#### Collection entries:
·····
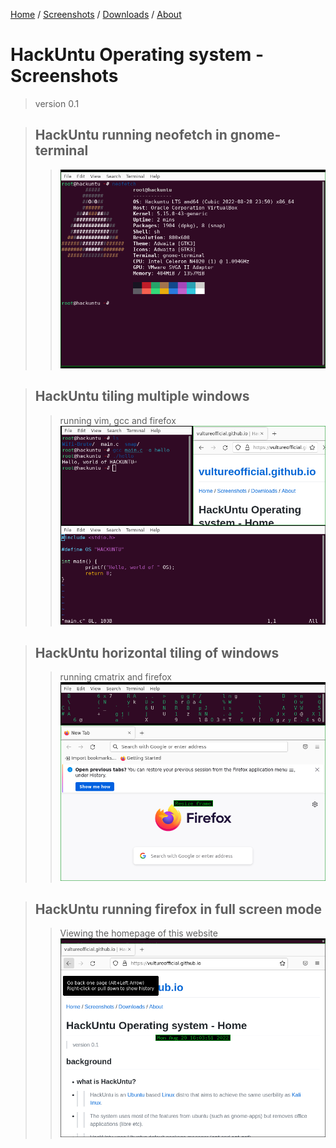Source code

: [Home](https://vultureofficial.github.io/) / [Screenshots](Screenshots.md) / [Downloads](https://vultureofficial.github.io/) / [About](https://vultureofficial.github.io/) 

# HackUntu Operating system - Screenshots
> version 0.1

> ## HackUntu running neofetch in gnome-terminal
>> ![screenshot01](./shot01/screen01.png)

> ## HackUntu tiling multiple windows
>> running vim, gcc and firefox
>> ![screenshot01](./shot01/screen02.png)


> ## HackUntu horizontal tiling of windows
>> running cmatrix and firefox
>> ![screenshot01](./shot01/screen03.png)

> ## HackUntu running firefox in full screen mode
>> Viewing the homepage of this website
>> ![screenshot01](./shot01/screen05.png)
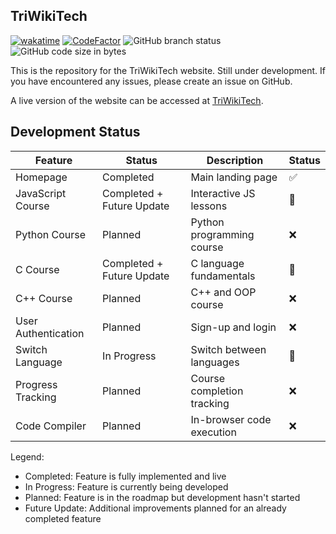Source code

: ## TriWikiTech

[![wakatime](https://wakatime.com/badge/user/8e41e222-7cda-4906-ae81-3345f4b184cd/project/1b290161-7cf2-499d-84a8-c53a999cad25.svg)](https://wakatime.com/badge/user/8e41e222-7cda-4906-ae81-3345f4b184cd/project/1b290161-7cf2-499d-84a8-c53a999cad25)
[![CodeFactor](https://www.codefactor.io/repository/github/stawa/triwikitech/badge)](https://www.codefactor.io/repository/github/stawa/triwikitech)
![GitHub branch status](https://img.shields.io/github/checks-status/stawa/TriWikiTech/dev?logo=github)
![GitHub code size in bytes](https://img.shields.io/github/languages/code-size/stawa/TriWikiTech?logo=github)

This is the repository for the TriWikiTech website. Still under development. If you have encountered any issues, please create an issue on GitHub.

A live version of the website can be accessed at [TriWikiTech](https://triwikitech.com).

## Development Status

| Feature             | Status                    | Description                | Status |
| ------------------- | ------------------------- | -------------------------- | ------ |
| Homepage            | Completed                 | Main landing page          | ✅     |
| JavaScript Course   | Completed + Future Update | Interactive JS lessons     | 🔄     |
| Python Course       | Planned                   | Python programming course  | ❌     |
| C Course            | Completed + Future Update | C language fundamentals    | 🔄     |
| C++ Course          | Planned                   | C++ and OOP course         | ❌     |
| User Authentication | Planned                   | Sign-up and login          | ❌     |
| Switch Language     | In Progress               | Switch between languages   | 🚧     |
| Progress Tracking   | Planned                   | Course completion tracking | ❌     |
| Code Compiler       | Planned                   | In-browser code execution  | ❌     |

Legend:

- Completed: Feature is fully implemented and live
- In Progress: Feature is currently being developed
- Planned: Feature is in the roadmap but development hasn't started
- Future Update: Additional improvements planned for an already completed feature
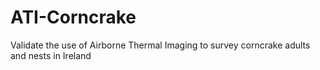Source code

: # ATI-Corncrake
Validate the use of Airborne Thermal Imaging to survey corncrake adults and nests in Ireland
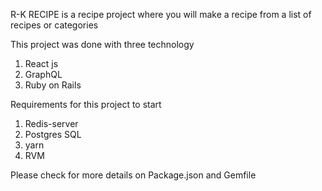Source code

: R-K RECIPE is a recipe project where you will make a recipe from a list of recipes or categories 

This project was done with three technology 
1. React js 
2. GraphQL 
3. Ruby on Rails 

Requirements for this project to start 
1. Redis-server 
2. Postgres SQL 
3. yarn 
4. RVM

Please check for more details on Package.json and Gemfile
·····
#### WHAT IS EXPECTED:
Report each line of the entries where the word "stawa" occurs.

#### RESULT FOR THIS EXERCISE:
[![CodeFactor](https://www.codefactor.io/repository/github/stawa/triwikitech/badge)](https://www.codefactor.io/repository/github/stawa/triwikitech)
![GitHub branch status](https://img.shields.io/github/checks-status/stawa/TriWikiTech/dev?logo=github)
![GitHub code size in bytes](https://img.shields.io/github/languages/code-size/stawa/TriWikiTech?logo=github)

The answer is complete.